Raw registry parsing

In the previous section we looked for a key in the HKEY_CURRENT_USER hive. Any artifacts looking in HKEY_USERS using the Windows API are limited to the set of users currently logged in! We need to parse the raw hive to reliably recover all users.

Each user’s setting is stored in C:\\Users\\<name>\\ntuser.dat which is a raw registry hive file format. We can parse this file using the raw_reg accessor.

When we need to parse a key or value using the raw registry we need to provide it with 3 pieces of information:

  1. The Registry hive file to parse (path)
  2. The Accessor to open that file (scheme)
  3. The Key or Value path within the registry file to open (fragment)

Since the accessor can only receive a single string (file path), we pass these three pieces of information using a URL notation.

Do not attempt to build the URL using string concatenation because this will fail to escape properly. Always use the url() VQL function to build the URL for use by the raw_reg accessor.

Raw Registry
Raw Registry

In the above example, we specify to the glob() plugin that we want to open the raw registry file at C:\\Users\\Mike\\ntuser.dat and glob for the pattern /* within it.

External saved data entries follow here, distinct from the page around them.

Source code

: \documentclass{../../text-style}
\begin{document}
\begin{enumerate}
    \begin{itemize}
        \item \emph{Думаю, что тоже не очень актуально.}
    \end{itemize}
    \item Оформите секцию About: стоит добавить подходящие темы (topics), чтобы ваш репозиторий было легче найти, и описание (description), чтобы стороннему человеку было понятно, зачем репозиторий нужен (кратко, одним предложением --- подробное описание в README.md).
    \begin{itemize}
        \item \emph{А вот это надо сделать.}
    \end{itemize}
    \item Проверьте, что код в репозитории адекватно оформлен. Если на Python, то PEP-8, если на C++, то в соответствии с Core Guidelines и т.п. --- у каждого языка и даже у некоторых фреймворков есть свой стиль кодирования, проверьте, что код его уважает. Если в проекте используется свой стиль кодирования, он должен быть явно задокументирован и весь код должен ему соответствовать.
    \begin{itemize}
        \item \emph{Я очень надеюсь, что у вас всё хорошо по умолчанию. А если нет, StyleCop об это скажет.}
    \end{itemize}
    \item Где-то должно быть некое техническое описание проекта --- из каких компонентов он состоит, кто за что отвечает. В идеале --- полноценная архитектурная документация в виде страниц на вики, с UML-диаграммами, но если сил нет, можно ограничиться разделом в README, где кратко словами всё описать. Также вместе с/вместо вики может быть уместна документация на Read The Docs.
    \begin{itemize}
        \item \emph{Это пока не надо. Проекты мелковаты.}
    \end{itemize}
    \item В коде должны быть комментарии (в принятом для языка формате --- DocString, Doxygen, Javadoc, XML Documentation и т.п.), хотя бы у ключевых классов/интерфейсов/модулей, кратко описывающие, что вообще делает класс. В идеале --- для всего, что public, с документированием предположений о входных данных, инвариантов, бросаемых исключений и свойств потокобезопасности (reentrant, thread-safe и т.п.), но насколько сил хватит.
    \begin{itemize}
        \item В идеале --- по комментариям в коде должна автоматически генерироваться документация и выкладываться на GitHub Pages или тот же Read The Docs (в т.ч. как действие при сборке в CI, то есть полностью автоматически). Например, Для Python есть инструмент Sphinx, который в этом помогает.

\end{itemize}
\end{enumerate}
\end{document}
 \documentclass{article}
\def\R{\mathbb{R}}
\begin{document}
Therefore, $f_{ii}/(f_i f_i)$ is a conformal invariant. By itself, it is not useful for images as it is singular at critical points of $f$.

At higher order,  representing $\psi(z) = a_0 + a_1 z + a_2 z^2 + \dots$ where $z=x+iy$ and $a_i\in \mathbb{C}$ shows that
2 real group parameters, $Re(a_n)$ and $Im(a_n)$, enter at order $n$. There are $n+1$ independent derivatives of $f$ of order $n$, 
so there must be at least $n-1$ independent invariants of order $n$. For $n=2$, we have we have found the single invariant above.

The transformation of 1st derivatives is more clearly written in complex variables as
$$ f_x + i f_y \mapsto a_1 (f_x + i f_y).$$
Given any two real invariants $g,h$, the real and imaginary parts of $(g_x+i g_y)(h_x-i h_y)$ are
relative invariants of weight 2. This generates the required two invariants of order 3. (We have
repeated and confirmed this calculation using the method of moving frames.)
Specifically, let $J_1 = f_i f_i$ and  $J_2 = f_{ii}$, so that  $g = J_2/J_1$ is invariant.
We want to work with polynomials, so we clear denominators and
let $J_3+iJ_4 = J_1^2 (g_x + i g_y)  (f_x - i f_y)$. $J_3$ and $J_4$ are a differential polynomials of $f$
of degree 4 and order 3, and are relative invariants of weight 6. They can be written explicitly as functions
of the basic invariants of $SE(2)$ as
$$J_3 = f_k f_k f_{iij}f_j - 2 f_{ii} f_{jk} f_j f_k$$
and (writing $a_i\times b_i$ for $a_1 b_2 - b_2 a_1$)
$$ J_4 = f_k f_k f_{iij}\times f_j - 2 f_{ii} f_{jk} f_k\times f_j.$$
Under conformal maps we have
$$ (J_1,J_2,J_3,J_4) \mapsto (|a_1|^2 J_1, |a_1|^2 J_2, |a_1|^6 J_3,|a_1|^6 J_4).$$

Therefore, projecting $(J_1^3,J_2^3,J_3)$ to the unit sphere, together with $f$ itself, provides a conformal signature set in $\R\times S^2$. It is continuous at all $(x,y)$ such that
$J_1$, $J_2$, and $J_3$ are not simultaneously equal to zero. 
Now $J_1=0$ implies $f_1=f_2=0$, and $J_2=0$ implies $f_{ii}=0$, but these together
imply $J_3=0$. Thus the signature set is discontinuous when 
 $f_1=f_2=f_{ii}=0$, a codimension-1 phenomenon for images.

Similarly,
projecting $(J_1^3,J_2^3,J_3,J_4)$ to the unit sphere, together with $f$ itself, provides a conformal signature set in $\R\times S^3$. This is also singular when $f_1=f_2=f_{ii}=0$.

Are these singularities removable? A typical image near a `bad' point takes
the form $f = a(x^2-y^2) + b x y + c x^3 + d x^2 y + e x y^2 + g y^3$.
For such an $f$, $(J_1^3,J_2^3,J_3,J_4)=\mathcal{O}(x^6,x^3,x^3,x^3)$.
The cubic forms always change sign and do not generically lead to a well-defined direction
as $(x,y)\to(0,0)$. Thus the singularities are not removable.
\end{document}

Note that the FullPath returned by the accessor is also in URL notation. This is done so that you can feed the FullPath directly to any plugin that uses filenames without conversion - since the raw registry accessor can read the urls it is producing.

If you need to extract the key path within the registry hive, you can use the url() function with the parse argument to parse the url again. The Fragment field represents the key path.

url(scheme='file', path='C:/Users/test/ntuser.dat', fragment='/**/Run/*')

file:///C:/Users/test/ntuser.dat#/**/Run/*

Example: Find autorun files from ntuser.dat

Let’s combine the above query to search all Run keys in all user’s ntuser.dat files.

SELECT * FROM foreach(
row={
   SELECT FullPath AS NTUserPath FROM glob(globs="C:/Users/*/ntuser.dat")
}, query={
   SELECT NTUserPath, url(parse=FullPath).Fragment AS Value, Mtime, Data.value
   FROM glob(
       globs=url(scheme="file", path=NTUserPath,
                 fragment="SOFTWARE/Microsoft/Windows/**/Run/*"),
       accessor="raw_reg")
})

We glob for ntuser.dat files in all user’s home directory, then foreach one of those, we search the raw registry hive for values under the Run or RunOnce key.

Raw Registry Run keys
Raw Registry Run keys

The “data” accessor

VQL contains many plugins that work on files. Sometimes we load data into memory as a string. It is handy to be able to use all the normal file plugins with literal string data - this is what the data accessor is for - when the data accessor is used, it creates an in-memory file with the content of the file being the string that is passed as the filename.

This allows us to use strings in plugins like parse_csv()